### What you are asked to do
Every entry should come back exactly as written, minus the pictures.

### Source data

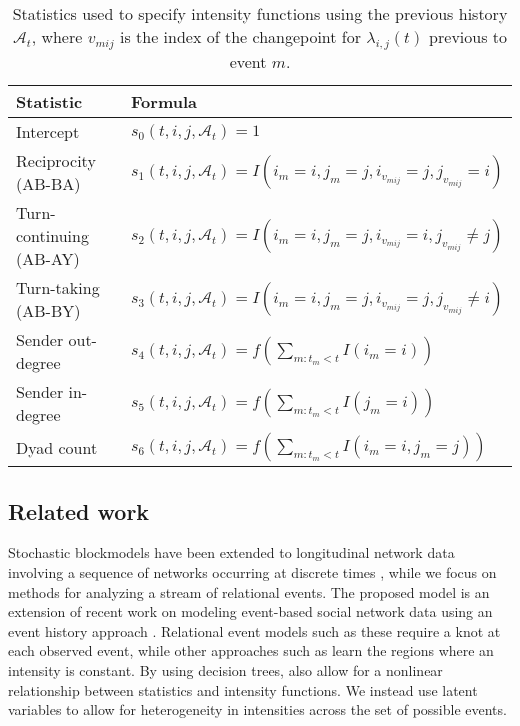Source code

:\begin{table}[t]
\footnotesize
\center
\begin{tabular}{|l|l|}
\hline
Statistic & Formula\\
\hline
\hline
Intercept& $s_{0}(t,i,j,\mathcal{A}_t) = 1$\\
Reciprocity (AB-BA)& $s_{1}(t,i,j,\mathcal{A}_t) = I(i_m=i,j_m=j,i_{v_{mij}}=j,j_{v_{mij}}=i)$\\
Turn-continuing (AB-AY)& $s_{2}(t,i,j,\mathcal{A}_t) =  I(i_m=i,j_m=j,i_{v_{mij}}=i,j_{v_{mij}}\ne j)$\\
Turn-taking (AB-BY)&$s_{3}(t,i,j,\mathcal{A}_t) = I(i_m=i,j_m=j,i_{v_{mij}}=j,j_{v_{mij}}\ne i)$\\
Sender out-degree& $s_{4}(t,i,j,\mathcal{A}_t) = f(\sum_{m:t_m<t} I(i_m=i) )$\\
Sender in-degree& $s_{5}(t,i,j,\mathcal{A}_t) = f(\sum_{m:t_m<t} I(j_m=i) )$\\
Dyad count& $s_{6}(t,i,j,\mathcal{A}_t) = f(\sum_{m:t_m<t} I(i_m=i,j_m=j) )$\\
\hline
\end{tabular}
\caption{Statistics used to specify intensity functions using the previous history $\mathcal{A}_t$, where $v_{mij}$ is the index of the changepoint for $\lambda_{i,j}(t)$ previous to event $m$.}
\label{tab:stats}
\end{table}

\subsection{Related work}
Stochastic blockmodels have been extended to longitudinal network data
involving a sequence of networks occurring at discrete times
\cite{Ishiguro2010, Rodriguez2011}, while we focus on methods for
analyzing a stream of relational events. 
The proposed model is an extension of recent work on modeling event-based social network data using an event history approach \cite{Butts2008,Brandes2009,Perry2011,Stadtfeld2011,Vu2011,Vu2011a}. %
Relational event models such as these require a knot at each observed event, while other approaches such as \cite{Gunawardana2011} learn the regions where an intensity is constant.
By using decision trees,  \cite{Gunawardana2011} also allow for a nonlinear relationship between statistics and intensity functions.  
We instead use latent variables to allow for heterogeneity in intensities across the set of possible events.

### Solution to this task
Source code

:\begin{table}[t]
\footnotesize
\center
\begin{tabular}{|l|l|}
\hline
Statistic & Formula\\
\hline
\hline
Intercept& $s_{0}(t,i,j,\mathcal{A}_t) = 1$\\
Reciprocity (AB-BA)& $s_{1}(t,i,j,\mathcal{A}_t) = I(i_m=i,j_m=j,i_{v_{mij}}=j,j_{v_{mij}}=i)$\\
Turn-continuing (AB-AY)& $s_{2}(t,i,j,\mathcal{A}_t) =  I(i_m=i,j_m=j,i_{v_{mij}}=i,j_{v_{mij}}\ne j)$\\
Turn-taking (AB-BY)&$s_{3}(t,i,j,\mathcal{A}_t) = I(i_m=i,j_m=j,i_{v_{mij}}=j,j_{v_{mij}}\ne i)$\\
Sender out-degree& $s_{4}(t,i,j,\mathcal{A}_t) = f(\sum_{m:t_m<t} I(i_m=i) )$\\
Sender in-degree& $s_{5}(t,i,j,\mathcal{A}_t) = f(\sum_{m:t_m<t} I(j_m=i) )$\\
Dyad count& $s_{6}(t,i,j,\mathcal{A}_t) = f(\sum_{m:t_m<t} I(i_m=i,j_m=j) )$\\
\hline
\end{tabular}
\caption{Statistics used to specify intensity functions using the previous history $\mathcal{A}_t$, where $v_{mij}$ is the index of the changepoint for $\lambda_{i,j}(t)$ previous to event $m$.}
\label{tab:stats}
\end{table}

\subsection{Related work}
Stochastic blockmodels have been extended to longitudinal network data
involving a sequence of networks occurring at discrete times
\cite{Ishiguro2010, Rodriguez2011}, while we focus on methods for
analyzing a stream of relational events. 
The proposed model is an extension of recent work on modeling event-based social network data using an event history approach \cite{Butts2008,Brandes2009,Perry2011,Stadtfeld2011,Vu2011,Vu2011a}. %
Relational event models such as these require a knot at each observed event, while other approaches such as \cite{Gunawardana2011} learn the regions where an intensity is constant.
By using decision trees,  \cite{Gunawardana2011} also allow for a nonlinear relationship between statistics and intensity functions.  
We instead use latent variables to allow for heterogeneity in intensities across the set of possible events.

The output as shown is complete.